Questo antico adagio dovrebbe essere ben stampato nella mente di ogni studioso. Cosa significa studiare san Tommaso? Qual è l’obiettivo della scuola tomista? Di certo non significa diventare allievi colmi di sterili nozionismi, ma nemmeno dei presuntuosi che pensano di superare il maestro senza prima aver appreso i suoi segreti1.

Vero discepolo è colui che si lascia contagiare dal maestro, ovvero colui che elabora un proprio pensiero originale per mezzo di quegli stessi strumenti che gli sono stati insegnati a scuola. Lasciarsi contagiare dai principi dell’Aquinate così da continuare quell’opera da lui iniziata e ancora oggi non conclusa: questo significa studiare Tommaso.

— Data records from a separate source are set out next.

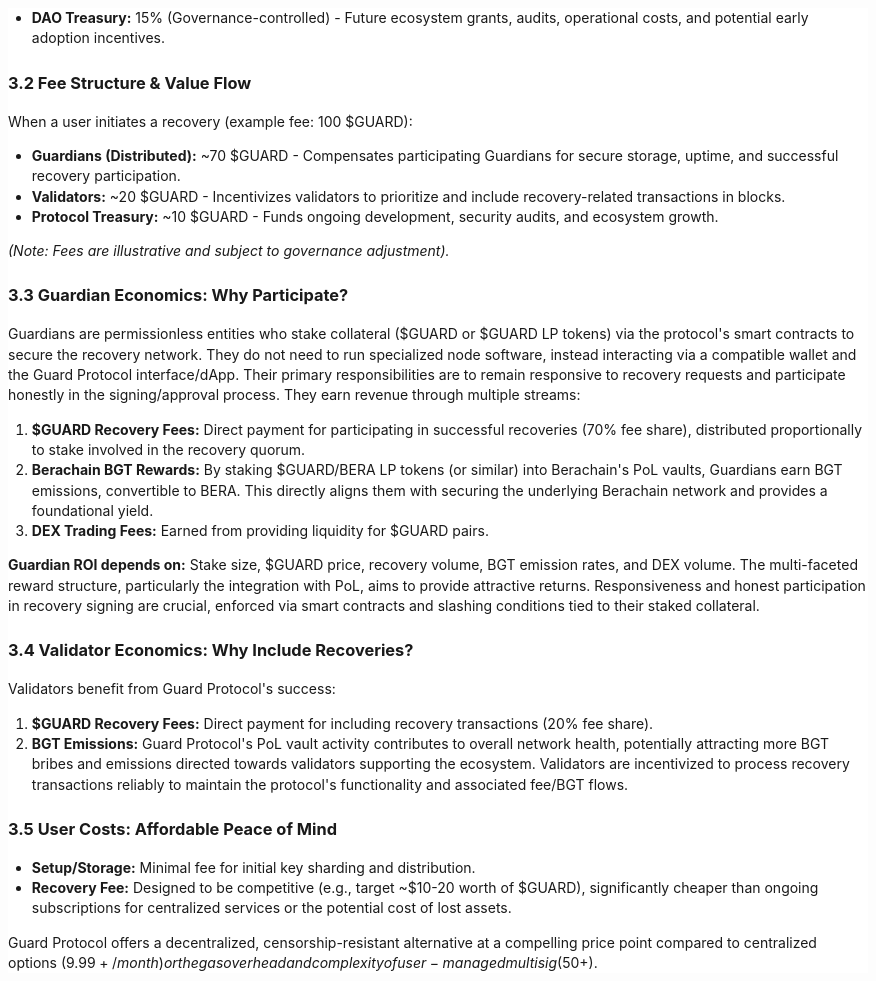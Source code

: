   - **DAO Treasury:** 15% (Governance-controlled) - Future ecosystem grants, audits, operational costs, and potential early adoption incentives.

### 3.2 Fee Structure & Value Flow

When a user initiates a recovery (example fee: 100 $GUARD):

- **Guardians (Distributed):** ~70 $GUARD - Compensates participating Guardians for secure storage, uptime, and successful recovery participation.
- **Validators:** ~20 $GUARD - Incentivizes validators to prioritize and include recovery-related transactions in blocks.
- **Protocol Treasury:** ~10 $GUARD - Funds ongoing development, security audits, and ecosystem growth.

_(Note: Fees are illustrative and subject to governance adjustment)._

### 3.3 Guardian Economics: Why Participate?

Guardians are permissionless entities who stake collateral ($GUARD or $GUARD LP tokens) via the protocol's smart contracts to secure the recovery network. They do not need to run specialized node software, instead interacting via a compatible wallet and the Guard Protocol interface/dApp. Their primary responsibilities are to remain responsive to recovery requests and participate honestly in the signing/approval process. They earn revenue through multiple streams:

1.  **$GUARD Recovery Fees:** Direct payment for participating in successful recoveries (70% fee share), distributed proportionally to stake involved in the recovery quorum.
2.  **Berachain BGT Rewards:** By staking $GUARD/BERA LP tokens (or similar) into Berachain's PoL vaults, Guardians earn BGT emissions, convertible to BERA. This directly aligns them with securing the underlying Berachain network and provides a foundational yield.
3.  **DEX Trading Fees:** Earned from providing liquidity for $GUARD pairs.

**Guardian ROI depends on:** Stake size, $GUARD price, recovery volume, BGT emission rates, and DEX volume. The multi-faceted reward structure, particularly the integration with PoL, aims to provide attractive returns. Responsiveness and honest participation in recovery signing are crucial, enforced via smart contracts and slashing conditions tied to their staked collateral.

### 3.4 Validator Economics: Why Include Recoveries?

Validators benefit from Guard Protocol's success:

1.  **$GUARD Recovery Fees:** Direct payment for including recovery transactions (20% fee share).
2.  **BGT Emissions:** Guard Protocol's PoL vault activity contributes to overall network health, potentially attracting more BGT bribes and emissions directed towards validators supporting the ecosystem. Validators are incentivized to process recovery transactions reliably to maintain the protocol's functionality and associated fee/BGT flows.

### 3.5 User Costs: Affordable Peace of Mind

- **Setup/Storage:** Minimal fee for initial key sharding and distribution.
- **Recovery Fee:** Designed to be competitive (e.g., target ~$10-20 worth of $GUARD), significantly cheaper than ongoing subscriptions for centralized services or the potential cost of lost assets.

Guard Protocol offers a decentralized, censorship-resistant alternative at a compelling price point compared to centralized options ($9.99+/month) or the gas overhead and complexity of user-managed multisig ($50+).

Ragionare con il maestro per diventare a propria volta dei veri maestri: questo è l’obiettivo di un allievo tomista2.

Il segreto

Cos’è un segreto? L’etimologia di “segreto” deriva dal latino “secernere” e significa “messo da parte”. Scoprire un segreto significa guardare con attenzione qualcosa per trovarvi quella cosa che “è messa da parte”, non perché inutile, ma al contrario perché tanto importante da sorreggere tutte le altre. Il segreto di una cosa è il fondamento della stessa. E un fondamento non si vede, perché è “sotto” quello che si vede: è segreto, appunto.

San Tommaso è un “maestro” e come tutti i veri maestri ha il suo segreto e per scoprirlo bisogna guardare dentro il suo lascito più importante: la Somma Teologica.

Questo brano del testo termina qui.